Netto extern vermogen daalt, forse stijging overig financieel verkeer 

Het netto extern vermogen nam in 2022 af van EUR 797 miljard eind 2021 tot EUR 707 miljard eind 2022. Het netto extern vermogen is het verschil tussen de vorderingen van Nederland op het buitenland en de verplichtingen van Nederland aan het buitenland en kan worden opgesplitst naar de bijdrage van directe investeringen, effectenverkeer, financiële derivaten, overig financieel verkeer en de officiële reserves. 

Opvallend is de stijging van het netto overig financieel verkeer met EUR 228 miljard. Deze stijging wordt gedeeltelijk veroorzaakt door de verandering van het TARGET2-saldo van Nederland. TARGET2 is het systeem waarmee commerciële banken en centrale banken in de EU geld aan elkaar overmaken. Het verschil tussen de binnenkomende geldstromen en de uitgaande geldstromen tussen twee landen sinds de invoering van TARGET2 vormen het TARGET2-saldo. Een positief TARGET2-saldo (een vordering) betekent kort gezegd dat banken in het land meer geld uit het buitenland hebben ontvangen dan naar het buitenland hebben overgemaakt. Een negatief TARGET2-saldo (een verplichting) betekent dat banken in een land meer naar het buitenland hebben overgemaakt dan ontvangen.  

Eind 2021 was er kortstondig sprake van een TARGET2-verplichting, maar in het algemeen heeft Nederland een TARGET2-vordering. In 2022 is het saldo opgelopen van EUR -22 miljard naar ruim EUR +81 miljard, waardoor het netto overig financieel verkeer toeneemt. 

Een tweede oorzaak voor de stijging van het netto overig financieel verkeer hangt samen met de daling van het netto effectenverkeer.

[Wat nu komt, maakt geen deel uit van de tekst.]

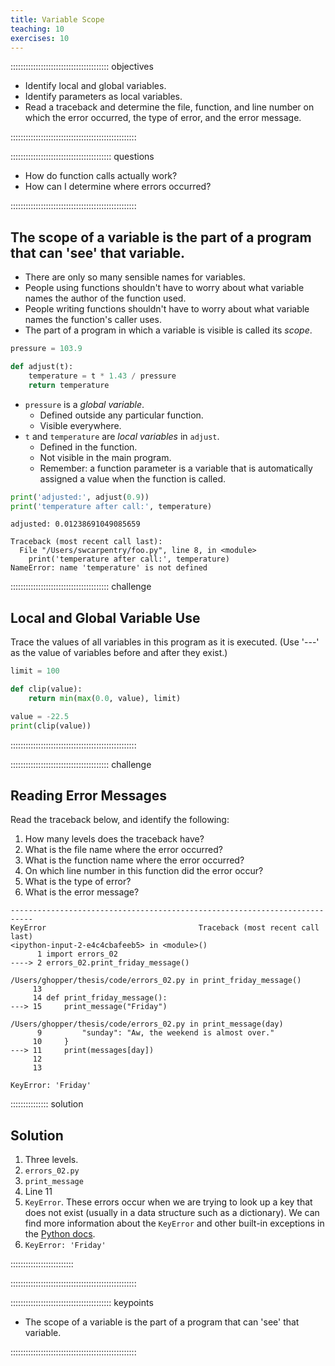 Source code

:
 ```yaml
---
title: Variable Scope
teaching: 10
exercises: 10
---
```

<script src="files/additional.js" type="text/javascript"></script>

::::::::::::::::::::::::::::::::::::::: objectives

- Identify local and global variables.
- Identify parameters as local variables.
- Read a traceback and determine the file, function, and line number on which the error occurred, the type of error, and the error message.

::::::::::::::::::::::::::::::::::::::::::::::::::

:::::::::::::::::::::::::::::::::::::::: questions

- How do function calls actually work?
- How can I determine where errors occurred?

::::::::::::::::::::::::::::::::::::::::::::::::::

## The scope of a variable is the part of a program that can 'see' that variable.

- There are only so many sensible names for variables.
- People using functions shouldn't have to worry about
  what variable names the author of the function used.
- People writing functions shouldn't have to worry about
  what variable names the function's caller uses.
- The part of a program in which a variable is visible is called its *scope*.

```python
pressure = 103.9

def adjust(t):
    temperature = t * 1.43 / pressure
    return temperature
```

- `pressure` is a *global variable*.
  - Defined outside any particular function.
  - Visible everywhere.
- `t` and `temperature` are *local variables* in `adjust`.
  - Defined in the function.
  - Not visible in the main program.
  - Remember: a function parameter is a variable
    that is automatically assigned a value when the function is called.

```python
print('adjusted:', adjust(0.9))
print('temperature after call:', temperature)
```

```output
adjusted: 0.01238691049085659
```

```error
Traceback (most recent call last):
  File "/Users/swcarpentry/foo.py", line 8, in <module>
    print('temperature after call:', temperature)
NameError: name 'temperature' is not defined
```

:::::::::::::::::::::::::::::::::::::::  challenge

## Local and Global Variable Use

Trace the values of all variables in this program as it is executed.
(Use '---' as the value of variables before and after they exist.)

```python
limit = 100

def clip(value):
    return min(max(0.0, value), limit)

value = -22.5
print(clip(value))
```

::::::::::::::::::::::::::::::::::::::::::::::::::

:::::::::::::::::::::::::::::::::::::::  challenge

## Reading Error Messages

Read the traceback below, and identify the following:

1. How many levels does the traceback have?
2. What is the file name where the error occurred?
3. What is the function name where the error occurred?
4. On which line number in this function did the error occur?
5. What is the type of error?
6. What is the error message?

```error
---------------------------------------------------------------------------
KeyError                                  Traceback (most recent call last)
<ipython-input-2-e4c4cbafeeb5> in <module>()
      1 import errors_02
----> 2 errors_02.print_friday_message()

/Users/ghopper/thesis/code/errors_02.py in print_friday_message()
     13
     14 def print_friday_message():
---> 15     print_message("Friday")

/Users/ghopper/thesis/code/errors_02.py in print_message(day)
      9         "sunday": "Aw, the weekend is almost over."
     10     }
---> 11     print(messages[day])
     12
     13

KeyError: 'Friday'
```

:::::::::::::::  solution

## Solution

1. Three levels.
2. `errors_02.py`
3. `print_message`
4. Line 11
5. `KeyError`. These errors occur when we are trying to look up a key that does not exist (usually in a data
  structure such as a dictionary). We can find more information about the `KeyError` and other built-in exceptions
  in the [Python docs](https://docs.python.org/3/library/exceptions.html#KeyError).
6. `KeyError: 'Friday'`
  
  

:::::::::::::::::::::::::

::::::::::::::::::::::::::::::::::::::::::::::::::

:::::::::::::::::::::::::::::::::::::::: keypoints

- The scope of a variable is the part of a program that can 'see' that variable.

::::::::::::::::::::::::::::::::::::::::::::::::::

De daling van het netto effectenverkeer met EUR 80 miljard wordt in belangrijke mate bepaald door de stijging van de rente en de forse koersdalingen op de aandelenbeurs. Daarnaast speelden ook de verkopen van beleggingen door pensioenfondsen om te voldoen aan margeverplichtingen een rol. De verkoop van beleggingen zorgt voor een daling van het netto effectenverkeer en het aanvullen van de margerekeningen zorgt tegelijk voor een stijging van het netto overig financieel verkeer.

De totale daling van het netto extern vermogen komt tenslotte voor een groot deel door een afname van de netto directe investeringen met EUR 131 miljard. Dit zijn lange termijn grensoverschrijdende investeringen waarbij sprake is van een belang van meer dan 10%. Onderliggend stijgt de waarde van de investeringen van Nederland in het buitenland met EUR 86 miljard en de investeringen van het buitenland in Nederland met EUR 218 miljard. De mutatie in 2022 hangt voor een aanzienlijk deel samen met koersontwikkelingen en herwaarderingen.